▶ What this task involves
Since only part of the material is needed, please repeat exactly the line that includes "If the kaldi" and every line after it, up to the last.

Content starts

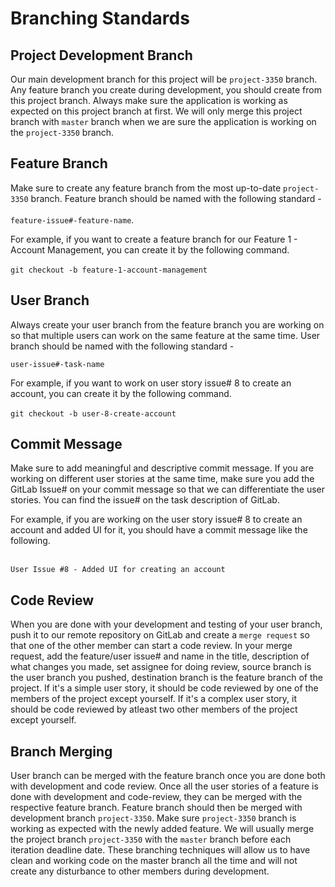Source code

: # Branching Standards

## Project Development Branch
Our main development branch for this project will be `project-3350` branch. Any feature branch you create during development, you should create from this project branch. Always make sure the application is working as expected on this project branch at first. We will only merge this project branch with `master` branch when we are sure the application is working on the `project-3350` branch.

## Feature Branch
Make sure to create any feature branch from the most up-to-date `project-3350` branch. Feature branch should be named with the following standard - <br><br> `feature-issue#-feature-name`. <br>

For example, if you want to create a feature branch for our Feature 1 - Account Management, you can create it by the following command. <br><br>
`git checkout -b feature-1-account-management`


## User Branch
Always create your user branch from the feature branch you are working on so that multiple users can work on the same feature at the same time. User branch should be named with the following standard - <br>

`user-issue#-task-name`

For example, if you want to work on user story issue# 8 to create an account, you can create it by the following command. <br><br>
`git checkout -b user-8-create-account`

## Commit Message 
Make sure to add meaningful and descriptive commit message. If you are working on different user stories at the same time, make sure you add the GitLab Issue# on your commit message so that we can differentiate the user stories. You can find the issue# on the task description of GitLab.

For example, if you are working on the user story issue# 8 to create an account and added UI for it, you should have a commit message like the following.  <br><br>

`User Issue #8 - Added UI for creating an account`

## Code Review 
When you are done with your development and testing of your user branch, push it to our remote repository on GitLab and create a `merge request` so that one of the other member can start a code review. In your merge request, add the feature/user issue# and name in the title, description of what changes you made, set assignee for doing review, source branch is the user branch you pushed, destination branch is the feature branch of the project. If it's a simple user story, it should be code reviewed by one of the members of the project except yourself. If it's a complex user story, it should be code reviewed by atleast two other members of the project except yourself. 

## Branch Merging
User branch can be merged with the feature branch once you are done both with development and code review. Once all the user stories of a feature is done with development and code-review, they can be merged with the respective feature branch. Feature branch should then be merged with development branch `project-3350`. Make sure `project-3350` branch is working as expected with the newly added feature. We will usually merge the project branch `project-3350` with the `master` branch before each iteration deadline date. These branching techniques will allow us to have clean and working code on the master branch all the time and will not create any disturbance to other members during development.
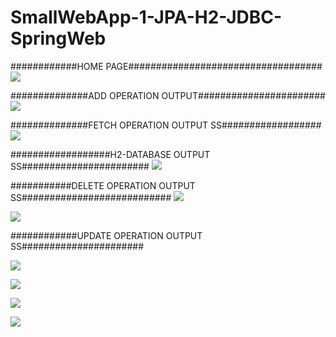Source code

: # SmallWebApp-1-JPA-H2-JDBC-SpringWeb

############HOME PAGE###################################
![](Output_SS_2/Home_Page.jpeg)

##############ADD OPERATION OUTPUT#######################
![](output_ss/AddedDataInToStudentTable.png)

##############FETCH OPERATION OUTPUT SS##################
![](output_ss/FetchedStudentRecord.png)

##################H2-DATABASE OUTPUT SS#######################
![](output_ss/h2-console.png)

###########DELETE OPERATION OUTPUT SS###########################
![](Output_SS_2/delete_op_3.jpeg)

![](Output_SS_2/delete_op_1.jpeg)

############UPDATE OPERATION OUTPUT SS######################

![](Output_SS_2/update_op_2.jpeg)


![](Output_SS_2/update_op_1.jpeg)


![](Output_SS_2/update_op_3.jpeg)


![](Output_SS_2/update_op_4.jpeg)
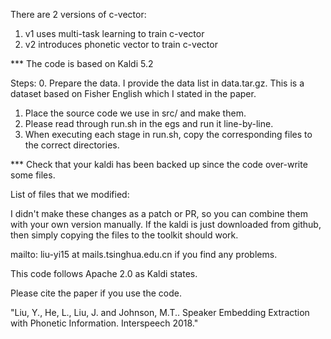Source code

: There are 2 versions of c-vector:
1. v1 uses multi-task learning to train c-vector
2. v2 introduces phonetic vector to train c-vector

*** The code is based on Kaldi 5.2

Steps:
0. Prepare the data. I provide the data list in data.tar.gz. This is a dataset based on Fisher English which I stated in the paper.
1. Place the source code we use in src/ and make them.
2. Please read through run.sh in the egs and run it line-by-line.
3. When executing each stage in run.sh, copy the corresponding files to the correct directories. 

*** Check that your kaldi has been backed up since the code over-write some files.

List of files that we modified:


I didn't make these changes as a patch or PR, so you can combine them with your own version manually.
If the kaldi is just downloaded from github, then simply copying the files to the toolkit should work.

mailto: liu-yi15 at mails.tsinghua.edu.cn if you find any problems.

This code follows Apache 2.0 as Kaldi states.

Please cite the paper if you use the code.

"Liu, Y., He, L., Liu, J. and Johnson, M.T.. Speaker Embedding Extraction with Phonetic Information. Interspeech 2018."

Content ends

▶ Worked solution
If the kaldi is just downloaded from github, then simply copying the files to the toolkit should work.

mailto: liu-yi15 at mails.tsinghua.edu.cn if you find any problems.

This code follows Apache 2.0 as Kaldi states.

Please cite the paper if you use the code.

"Liu, Y., He, L., Liu, J. and Johnson, M.T.. Speaker Embedding Extraction with Phonetic Information. Interspeech 2018."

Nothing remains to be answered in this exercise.